Document images with source code
========================

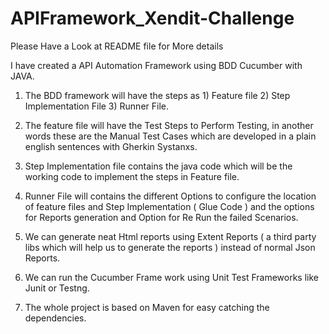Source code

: # APIFramework_Xendit-Challenge
Please Have a Look at README file for More details

I have created a API Automation Framework using BDD Cucumber with JAVA.

1) The BDD framework will have the steps as 1) Feature file 2) Step Implementation File 3) Runner File.

2) The feature file will have the Test Steps to Perform Testing, in another words these are the Manual Test Cases which are developed in a plain english
   sentences with Gherkin Systanxs.

3) Step Implementation file contains the java code which will be the working code to implement the steps in Feature file.

4) Runner File will contains the different Options to configure the location of feature files and Step Implementation ( Glue Code ) and the options for Reports
   generation and Option for Re Run the failed Scenarios.

5) We can generate neat Html reports using Extent Reports ( a third party libs which will help us to generate the reports ) instead of normal Json Reports.

6) We can run the Cucumber Frame work using Unit Test Frameworks like Junit or Testng.

7) The whole project is based on Maven for easy catching the dependencies.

========================

Which lines above include the word "Test"? Return each one.

2) The feature file will have the Test Steps to Perform Testing, in another words these are the Manual Test Cases which are developed in a plain english
6) We can run the Cucumber Frame work using Unit Test Frameworks like Junit or Testng.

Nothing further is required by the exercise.